One of the biggest environmental problems in the cities is air pollution. A large part of the exhaust gases are from motor vehicles and factory chimneys which are given unfiltered into the atmosphere. Especially in Metro Manila provided this in truth to a great extent, where settles approx. 69% of the 15,000 industrial enterprises of the whole country, At the shore of the Pasig River, which flows right in the middle of Metro Manila, settle more than 140 industrial companies, which uses the river such as the supplier of water and for their sewerage system. There are a number of other rivers and river systems, which are heavily polluted.
In addition to the overexploitation of natural resources and the uncontrolled usage provides to serious health hazards of the population. For example, in the summer of 1988 to observe that mussels and crustaceans, caught in the Manila Bay, were inadequate for human consumption. They are the cause of serious illness after eating fish dishes (Red tide).

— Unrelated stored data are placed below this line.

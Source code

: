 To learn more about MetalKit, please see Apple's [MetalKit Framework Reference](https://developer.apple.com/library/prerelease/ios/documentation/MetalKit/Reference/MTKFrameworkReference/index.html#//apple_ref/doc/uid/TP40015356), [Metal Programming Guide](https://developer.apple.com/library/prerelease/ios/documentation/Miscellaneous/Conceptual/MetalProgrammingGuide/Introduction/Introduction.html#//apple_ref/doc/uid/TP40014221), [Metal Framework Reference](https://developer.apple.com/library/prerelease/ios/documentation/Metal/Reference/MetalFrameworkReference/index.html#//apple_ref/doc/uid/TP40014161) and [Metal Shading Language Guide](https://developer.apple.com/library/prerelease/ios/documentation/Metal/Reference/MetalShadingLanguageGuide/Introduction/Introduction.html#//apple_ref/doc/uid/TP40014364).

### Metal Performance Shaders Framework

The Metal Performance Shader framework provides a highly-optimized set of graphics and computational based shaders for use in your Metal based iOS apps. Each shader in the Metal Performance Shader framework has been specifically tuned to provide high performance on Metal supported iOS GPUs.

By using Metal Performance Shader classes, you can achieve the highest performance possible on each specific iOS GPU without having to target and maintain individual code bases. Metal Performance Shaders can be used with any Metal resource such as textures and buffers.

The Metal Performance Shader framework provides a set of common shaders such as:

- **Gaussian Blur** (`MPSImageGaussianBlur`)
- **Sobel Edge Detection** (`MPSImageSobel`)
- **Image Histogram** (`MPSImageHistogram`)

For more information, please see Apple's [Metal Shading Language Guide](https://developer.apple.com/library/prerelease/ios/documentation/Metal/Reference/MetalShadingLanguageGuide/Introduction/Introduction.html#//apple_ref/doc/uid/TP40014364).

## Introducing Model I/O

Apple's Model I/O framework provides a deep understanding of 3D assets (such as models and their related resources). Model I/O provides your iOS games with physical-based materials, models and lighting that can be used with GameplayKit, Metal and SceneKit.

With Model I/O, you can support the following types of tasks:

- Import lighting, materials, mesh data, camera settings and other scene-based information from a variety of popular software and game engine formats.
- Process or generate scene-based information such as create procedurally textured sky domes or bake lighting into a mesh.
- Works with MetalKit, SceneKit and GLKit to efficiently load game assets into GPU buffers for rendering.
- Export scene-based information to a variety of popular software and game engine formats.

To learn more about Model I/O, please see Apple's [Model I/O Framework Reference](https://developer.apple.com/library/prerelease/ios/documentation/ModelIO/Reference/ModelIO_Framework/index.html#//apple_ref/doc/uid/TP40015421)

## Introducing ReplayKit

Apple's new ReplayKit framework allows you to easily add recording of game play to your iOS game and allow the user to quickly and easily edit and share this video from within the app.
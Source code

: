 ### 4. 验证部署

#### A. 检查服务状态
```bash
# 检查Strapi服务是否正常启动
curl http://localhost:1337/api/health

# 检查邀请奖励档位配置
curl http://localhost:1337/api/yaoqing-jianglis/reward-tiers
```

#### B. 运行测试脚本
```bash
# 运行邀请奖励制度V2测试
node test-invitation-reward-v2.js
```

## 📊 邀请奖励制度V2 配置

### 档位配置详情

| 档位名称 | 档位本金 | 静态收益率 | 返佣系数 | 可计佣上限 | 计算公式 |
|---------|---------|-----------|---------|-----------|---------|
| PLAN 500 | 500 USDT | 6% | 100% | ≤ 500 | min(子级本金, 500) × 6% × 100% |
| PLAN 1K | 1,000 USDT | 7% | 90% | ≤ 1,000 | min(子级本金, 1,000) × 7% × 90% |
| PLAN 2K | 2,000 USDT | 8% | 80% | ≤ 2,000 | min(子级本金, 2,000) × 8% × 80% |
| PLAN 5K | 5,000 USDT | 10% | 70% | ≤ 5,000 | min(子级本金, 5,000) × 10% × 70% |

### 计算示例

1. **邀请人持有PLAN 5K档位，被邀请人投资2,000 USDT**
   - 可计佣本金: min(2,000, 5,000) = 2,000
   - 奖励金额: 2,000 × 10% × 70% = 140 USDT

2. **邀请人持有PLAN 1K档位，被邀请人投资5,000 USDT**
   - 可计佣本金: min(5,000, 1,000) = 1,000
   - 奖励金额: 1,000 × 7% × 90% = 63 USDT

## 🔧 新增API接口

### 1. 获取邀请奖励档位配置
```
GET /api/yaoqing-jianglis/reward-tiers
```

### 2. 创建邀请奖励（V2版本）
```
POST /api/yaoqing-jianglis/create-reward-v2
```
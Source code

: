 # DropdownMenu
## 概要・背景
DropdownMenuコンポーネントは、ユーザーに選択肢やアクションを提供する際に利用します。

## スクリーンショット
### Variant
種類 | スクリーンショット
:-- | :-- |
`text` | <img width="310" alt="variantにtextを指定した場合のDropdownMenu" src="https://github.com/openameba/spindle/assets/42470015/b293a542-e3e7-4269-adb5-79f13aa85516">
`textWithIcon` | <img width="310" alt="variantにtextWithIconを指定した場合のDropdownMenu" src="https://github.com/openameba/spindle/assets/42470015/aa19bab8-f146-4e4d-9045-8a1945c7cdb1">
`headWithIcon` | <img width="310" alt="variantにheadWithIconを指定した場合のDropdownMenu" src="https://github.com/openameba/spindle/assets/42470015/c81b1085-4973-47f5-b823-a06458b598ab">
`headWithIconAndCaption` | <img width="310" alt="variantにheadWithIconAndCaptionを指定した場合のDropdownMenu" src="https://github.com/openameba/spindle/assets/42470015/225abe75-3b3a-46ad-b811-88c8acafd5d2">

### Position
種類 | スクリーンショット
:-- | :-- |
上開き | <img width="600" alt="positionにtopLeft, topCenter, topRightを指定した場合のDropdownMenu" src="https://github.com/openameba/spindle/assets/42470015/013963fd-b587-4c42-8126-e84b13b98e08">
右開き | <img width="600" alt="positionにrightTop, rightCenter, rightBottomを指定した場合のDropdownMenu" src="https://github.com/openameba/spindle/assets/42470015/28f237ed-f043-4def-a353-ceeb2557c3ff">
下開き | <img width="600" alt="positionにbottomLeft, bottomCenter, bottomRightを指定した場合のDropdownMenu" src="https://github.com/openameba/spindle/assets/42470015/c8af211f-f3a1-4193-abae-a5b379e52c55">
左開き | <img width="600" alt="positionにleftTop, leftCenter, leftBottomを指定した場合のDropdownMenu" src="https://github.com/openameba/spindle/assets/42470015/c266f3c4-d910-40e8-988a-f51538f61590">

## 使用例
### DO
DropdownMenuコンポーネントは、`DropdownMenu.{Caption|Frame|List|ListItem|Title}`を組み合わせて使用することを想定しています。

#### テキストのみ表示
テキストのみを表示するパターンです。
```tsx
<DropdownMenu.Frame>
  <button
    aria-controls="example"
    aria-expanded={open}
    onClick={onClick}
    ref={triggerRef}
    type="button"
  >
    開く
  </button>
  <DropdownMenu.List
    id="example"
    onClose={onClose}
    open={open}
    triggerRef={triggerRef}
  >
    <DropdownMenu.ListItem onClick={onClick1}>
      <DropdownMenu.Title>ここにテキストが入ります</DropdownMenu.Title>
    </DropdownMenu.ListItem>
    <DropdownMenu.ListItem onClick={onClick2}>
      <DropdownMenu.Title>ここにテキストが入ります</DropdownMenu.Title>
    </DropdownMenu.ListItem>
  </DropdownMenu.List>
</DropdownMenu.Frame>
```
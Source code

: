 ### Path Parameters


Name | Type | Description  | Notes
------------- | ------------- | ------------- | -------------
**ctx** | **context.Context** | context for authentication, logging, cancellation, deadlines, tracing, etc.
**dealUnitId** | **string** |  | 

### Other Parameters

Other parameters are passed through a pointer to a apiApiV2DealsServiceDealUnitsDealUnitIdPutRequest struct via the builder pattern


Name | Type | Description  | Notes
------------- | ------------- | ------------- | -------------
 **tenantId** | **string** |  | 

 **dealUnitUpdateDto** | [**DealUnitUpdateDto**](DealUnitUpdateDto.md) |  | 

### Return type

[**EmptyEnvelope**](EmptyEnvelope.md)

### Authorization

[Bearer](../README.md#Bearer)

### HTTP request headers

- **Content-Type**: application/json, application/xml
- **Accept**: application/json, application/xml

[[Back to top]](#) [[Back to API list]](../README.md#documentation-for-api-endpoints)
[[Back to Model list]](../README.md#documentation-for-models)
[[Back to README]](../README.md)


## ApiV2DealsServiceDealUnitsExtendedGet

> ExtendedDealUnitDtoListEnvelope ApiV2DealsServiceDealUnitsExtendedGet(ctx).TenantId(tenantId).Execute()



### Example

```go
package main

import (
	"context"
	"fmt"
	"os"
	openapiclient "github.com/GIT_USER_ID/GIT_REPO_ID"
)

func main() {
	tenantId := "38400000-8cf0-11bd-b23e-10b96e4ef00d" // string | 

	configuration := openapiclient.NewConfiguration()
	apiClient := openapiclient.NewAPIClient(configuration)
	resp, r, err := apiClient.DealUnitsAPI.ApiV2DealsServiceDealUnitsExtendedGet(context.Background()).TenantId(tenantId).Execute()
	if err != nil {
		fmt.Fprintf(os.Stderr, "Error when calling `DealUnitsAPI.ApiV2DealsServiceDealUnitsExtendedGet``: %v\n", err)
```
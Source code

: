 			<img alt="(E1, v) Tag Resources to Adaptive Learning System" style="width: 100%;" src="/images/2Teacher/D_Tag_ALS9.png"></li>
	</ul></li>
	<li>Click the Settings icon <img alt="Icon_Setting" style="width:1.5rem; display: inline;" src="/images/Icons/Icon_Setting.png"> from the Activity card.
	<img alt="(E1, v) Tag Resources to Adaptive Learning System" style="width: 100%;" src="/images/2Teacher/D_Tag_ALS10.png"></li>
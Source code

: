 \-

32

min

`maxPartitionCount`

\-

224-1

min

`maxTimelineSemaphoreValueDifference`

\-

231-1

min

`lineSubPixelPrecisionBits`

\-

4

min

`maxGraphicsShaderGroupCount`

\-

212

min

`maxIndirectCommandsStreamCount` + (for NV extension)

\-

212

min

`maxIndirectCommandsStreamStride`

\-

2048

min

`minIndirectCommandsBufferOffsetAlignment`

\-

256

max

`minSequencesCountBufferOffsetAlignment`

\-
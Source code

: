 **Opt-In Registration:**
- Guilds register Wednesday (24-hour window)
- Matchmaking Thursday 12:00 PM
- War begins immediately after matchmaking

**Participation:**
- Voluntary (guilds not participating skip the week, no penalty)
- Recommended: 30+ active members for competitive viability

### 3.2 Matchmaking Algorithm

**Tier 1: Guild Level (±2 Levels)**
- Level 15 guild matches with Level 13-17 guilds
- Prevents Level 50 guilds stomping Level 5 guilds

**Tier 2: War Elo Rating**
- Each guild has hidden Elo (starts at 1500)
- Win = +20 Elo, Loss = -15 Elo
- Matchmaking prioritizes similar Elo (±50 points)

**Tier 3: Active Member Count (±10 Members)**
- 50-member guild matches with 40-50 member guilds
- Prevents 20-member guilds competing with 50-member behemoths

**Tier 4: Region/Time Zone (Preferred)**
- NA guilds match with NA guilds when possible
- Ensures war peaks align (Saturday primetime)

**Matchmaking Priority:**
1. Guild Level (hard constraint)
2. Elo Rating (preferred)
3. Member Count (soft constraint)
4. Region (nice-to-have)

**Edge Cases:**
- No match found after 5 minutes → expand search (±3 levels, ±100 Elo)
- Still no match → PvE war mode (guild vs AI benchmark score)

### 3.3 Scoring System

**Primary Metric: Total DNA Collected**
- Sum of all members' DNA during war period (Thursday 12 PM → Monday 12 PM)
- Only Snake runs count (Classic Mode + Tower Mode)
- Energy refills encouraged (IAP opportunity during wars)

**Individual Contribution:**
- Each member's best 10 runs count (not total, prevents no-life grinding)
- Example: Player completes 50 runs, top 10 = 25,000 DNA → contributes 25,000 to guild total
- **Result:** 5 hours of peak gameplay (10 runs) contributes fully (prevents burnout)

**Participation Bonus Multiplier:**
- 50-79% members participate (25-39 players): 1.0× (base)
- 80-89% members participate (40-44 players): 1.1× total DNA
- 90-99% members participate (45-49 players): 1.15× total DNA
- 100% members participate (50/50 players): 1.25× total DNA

Another problem can be found in the mining industry, where exists no coherent environmental protection plan for the development, processing and use of energy sources. In addition, mining companies and pulp mills let toxic wastewaters and effluents into the Philippine sea, which heavily damaged the fish stocks and made it as well impossible for hatcheries for crabs at the West Coast. So far, almost no restrictions or orders for rehabilitation and repair of damaged or excessively utilized nature exists.